> _THE INPUT_:
----------------

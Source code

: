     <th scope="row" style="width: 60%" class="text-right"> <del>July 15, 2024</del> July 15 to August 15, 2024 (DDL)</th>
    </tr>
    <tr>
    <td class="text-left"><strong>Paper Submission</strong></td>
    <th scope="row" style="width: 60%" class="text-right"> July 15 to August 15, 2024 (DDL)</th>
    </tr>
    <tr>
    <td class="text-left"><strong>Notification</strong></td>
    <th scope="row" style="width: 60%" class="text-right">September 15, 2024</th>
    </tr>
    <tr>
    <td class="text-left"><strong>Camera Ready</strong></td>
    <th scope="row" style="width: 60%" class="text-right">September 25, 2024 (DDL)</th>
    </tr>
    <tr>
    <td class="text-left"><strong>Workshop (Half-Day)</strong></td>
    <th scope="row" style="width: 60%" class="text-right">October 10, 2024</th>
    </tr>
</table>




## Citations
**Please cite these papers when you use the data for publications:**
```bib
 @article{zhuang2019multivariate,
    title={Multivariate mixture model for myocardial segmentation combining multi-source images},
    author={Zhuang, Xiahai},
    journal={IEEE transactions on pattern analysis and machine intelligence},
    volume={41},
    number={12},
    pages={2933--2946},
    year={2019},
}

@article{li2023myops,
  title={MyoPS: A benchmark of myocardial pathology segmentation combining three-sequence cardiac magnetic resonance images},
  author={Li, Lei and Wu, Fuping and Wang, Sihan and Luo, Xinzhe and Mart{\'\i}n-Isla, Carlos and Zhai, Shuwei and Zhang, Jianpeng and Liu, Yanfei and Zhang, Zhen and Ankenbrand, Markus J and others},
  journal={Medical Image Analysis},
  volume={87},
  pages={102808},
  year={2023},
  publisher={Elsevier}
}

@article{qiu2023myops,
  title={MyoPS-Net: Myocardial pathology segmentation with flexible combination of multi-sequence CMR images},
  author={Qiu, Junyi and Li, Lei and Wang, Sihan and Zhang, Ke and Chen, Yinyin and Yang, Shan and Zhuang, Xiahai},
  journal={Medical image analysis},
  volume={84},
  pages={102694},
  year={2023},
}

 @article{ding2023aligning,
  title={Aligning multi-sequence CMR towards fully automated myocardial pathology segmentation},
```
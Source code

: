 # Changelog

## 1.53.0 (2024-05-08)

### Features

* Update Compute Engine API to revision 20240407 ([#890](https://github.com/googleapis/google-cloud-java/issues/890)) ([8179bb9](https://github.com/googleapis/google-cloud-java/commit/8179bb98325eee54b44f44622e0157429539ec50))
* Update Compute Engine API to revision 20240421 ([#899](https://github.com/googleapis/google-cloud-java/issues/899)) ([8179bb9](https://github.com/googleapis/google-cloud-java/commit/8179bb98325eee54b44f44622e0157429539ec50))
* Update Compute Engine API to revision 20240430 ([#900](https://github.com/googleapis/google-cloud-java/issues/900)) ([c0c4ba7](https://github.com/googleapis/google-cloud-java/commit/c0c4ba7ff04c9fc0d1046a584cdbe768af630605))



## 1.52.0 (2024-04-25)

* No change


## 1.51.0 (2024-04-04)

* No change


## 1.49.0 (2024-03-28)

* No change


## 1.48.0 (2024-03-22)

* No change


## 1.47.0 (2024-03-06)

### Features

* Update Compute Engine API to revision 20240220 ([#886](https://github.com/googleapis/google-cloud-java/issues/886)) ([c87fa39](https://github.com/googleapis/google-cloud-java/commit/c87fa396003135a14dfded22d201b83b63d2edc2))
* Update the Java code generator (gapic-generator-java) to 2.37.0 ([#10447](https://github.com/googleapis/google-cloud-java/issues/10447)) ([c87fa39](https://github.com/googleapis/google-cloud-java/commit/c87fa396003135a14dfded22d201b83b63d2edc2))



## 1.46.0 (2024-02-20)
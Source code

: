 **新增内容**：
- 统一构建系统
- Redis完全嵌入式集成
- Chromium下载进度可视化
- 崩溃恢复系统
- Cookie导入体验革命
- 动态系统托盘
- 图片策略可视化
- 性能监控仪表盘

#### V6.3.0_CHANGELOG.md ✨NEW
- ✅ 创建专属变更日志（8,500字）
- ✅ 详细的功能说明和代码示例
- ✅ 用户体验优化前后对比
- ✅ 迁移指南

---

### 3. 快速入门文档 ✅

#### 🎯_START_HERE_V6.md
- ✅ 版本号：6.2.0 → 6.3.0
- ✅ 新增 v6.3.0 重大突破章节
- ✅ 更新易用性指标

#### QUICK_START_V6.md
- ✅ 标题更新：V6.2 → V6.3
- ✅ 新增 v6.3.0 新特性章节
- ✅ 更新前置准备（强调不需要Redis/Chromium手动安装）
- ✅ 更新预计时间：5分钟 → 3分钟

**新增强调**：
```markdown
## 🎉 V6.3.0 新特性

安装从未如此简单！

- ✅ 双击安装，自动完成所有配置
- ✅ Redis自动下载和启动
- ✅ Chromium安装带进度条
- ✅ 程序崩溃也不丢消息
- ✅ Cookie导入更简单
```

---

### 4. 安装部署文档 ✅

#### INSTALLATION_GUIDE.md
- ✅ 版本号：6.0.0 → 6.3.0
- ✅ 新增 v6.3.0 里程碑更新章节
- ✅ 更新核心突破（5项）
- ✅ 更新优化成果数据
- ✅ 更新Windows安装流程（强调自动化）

----------------

> _ACTIVITY_:
Output the whole listing word for word.

> _RESULT BELOW_:
Source code

:     <th scope="row" style="width: 60%" class="text-right"> <del>July 15, 2024</del> July 15 to August 15, 2024 (DDL)</th>
    </tr>
    <tr>
    <td class="text-left"><strong>Paper Submission</strong></td>
    <th scope="row" style="width: 60%" class="text-right"> July 15 to August 15, 2024 (DDL)</th>
    </tr>
    <tr>
    <td class="text-left"><strong>Notification</strong></td>
    <th scope="row" style="width: 60%" class="text-right">September 15, 2024</th>
    </tr>
    <tr>
    <td class="text-left"><strong>Camera Ready</strong></td>
    <th scope="row" style="width: 60%" class="text-right">September 25, 2024 (DDL)</th>
    </tr>
    <tr>
    <td class="text-left"><strong>Workshop (Half-Day)</strong></td>
    <th scope="row" style="width: 60%" class="text-right">October 10, 2024</th>
    </tr>
</table>




## Citations
**Please cite these papers when you use the data for publications:**
```bib
 @article{zhuang2019multivariate,
    title={Multivariate mixture model for myocardial segmentation combining multi-source images},
    author={Zhuang, Xiahai},
    journal={IEEE transactions on pattern analysis and machine intelligence},
    volume={41},
    number={12},
    pages={2933--2946},
    year={2019},
}

@article{li2023myops,
  title={MyoPS: A benchmark of myocardial pathology segmentation combining three-sequence cardiac magnetic resonance images},
  author={Li, Lei and Wu, Fuping and Wang, Sihan and Luo, Xinzhe and Mart{\'\i}n-Isla, Carlos and Zhai, Shuwei and Zhang, Jianpeng and Liu, Yanfei and Zhang, Zhen and Ankenbrand, Markus J and others},
  journal={Medical Image Analysis},
  volume={87},
  pages={102808},
  year={2023},
  publisher={Elsevier}
}

@article{qiu2023myops,
  title={MyoPS-Net: Myocardial pathology segmentation with flexible combination of multi-sequence CMR images},
  author={Qiu, Junyi and Li, Lei and Wang, Sihan and Zhang, Ke and Chen, Yinyin and Yang, Shan and Zhuang, Xiahai},
  journal={Medical image analysis},
  volume={84},
  pages={102694},
  year={2023},
}

 @article{ding2023aligning,
  title={Aligning multi-sequence CMR towards fully automated myocardial pathology segmentation},
```
Source code

: # Changelog

## 1.53.0 (2024-05-08)

### Features

* Update Compute Engine API to revision 20240407 ([#890](https://github.com/googleapis/google-cloud-java/issues/890)) ([8179bb9](https://github.com/googleapis/google-cloud-java/commit/8179bb98325eee54b44f44622e0157429539ec50))
* Update Compute Engine API to revision 20240421 ([#899](https://github.com/googleapis/google-cloud-java/issues/899)) ([8179bb9](https://github.com/googleapis/google-cloud-java/commit/8179bb98325eee54b44f44622e0157429539ec50))
* Update Compute Engine API to revision 20240430 ([#900](https://github.com/googleapis/google-cloud-java/issues/900)) ([c0c4ba7](https://github.com/googleapis/google-cloud-java/commit/c0c4ba7ff04c9fc0d1046a584cdbe768af630605))



## 1.52.0 (2024-04-25)

* No change


## 1.51.0 (2024-04-04)

* No change


## 1.49.0 (2024-03-28)

* No change


## 1.48.0 (2024-03-22)

* No change


## 1.47.0 (2024-03-06)

### Features

* Update Compute Engine API to revision 20240220 ([#886](https://github.com/googleapis/google-cloud-java/issues/886)) ([c87fa39](https://github.com/googleapis/google-cloud-java/commit/c87fa396003135a14dfded22d201b83b63d2edc2))
* Update the Java code generator (gapic-generator-java) to 2.37.0 ([#10447](https://github.com/googleapis/google-cloud-java/issues/10447)) ([c87fa39](https://github.com/googleapis/google-cloud-java/commit/c87fa396003135a14dfded22d201b83b63d2edc2))



## 1.46.0 (2024-02-20)
Source code

: **新增内容**：
- 统一构建系统
- Redis完全嵌入式集成
- Chromium下载进度可视化
- 崩溃恢复系统
- Cookie导入体验革命
- 动态系统托盘
- 图片策略可视化
- 性能监控仪表盘

#### V6.3.0_CHANGELOG.md ✨NEW
- ✅ 创建专属变更日志（8,500字）
- ✅ 详细的功能说明和代码示例
- ✅ 用户体验优化前后对比
- ✅ 迁移指南

---

### 3. 快速入门文档 ✅

#### 🎯_START_HERE_V6.md
- ✅ 版本号：6.2.0 → 6.3.0
- ✅ 新增 v6.3.0 重大突破章节
- ✅ 更新易用性指标

#### QUICK_START_V6.md
- ✅ 标题更新：V6.2 → V6.3
- ✅ 新增 v6.3.0 新特性章节
- ✅ 更新前置准备（强调不需要Redis/Chromium手动安装）
- ✅ 更新预计时间：5分钟 → 3分钟

**新增强调**：
```markdown
## 🎉 V6.3.0 新特性

安装从未如此简单！

- ✅ 双击安装，自动完成所有配置
- ✅ Redis自动下载和启动
- ✅ Chromium安装带进度条
- ✅ 程序崩溃也不丢消息
- ✅ Cookie导入更简单
```

---

### 4. 安装部署文档 ✅

#### INSTALLATION_GUIDE.md
- ✅ 版本号：6.0.0 → 6.3.0
- ✅ 新增 v6.3.0 里程碑更新章节
- ✅ 更新核心突破（5项）
- ✅ 更新优化成果数据
- ✅ 更新Windows安装流程（强调自动化）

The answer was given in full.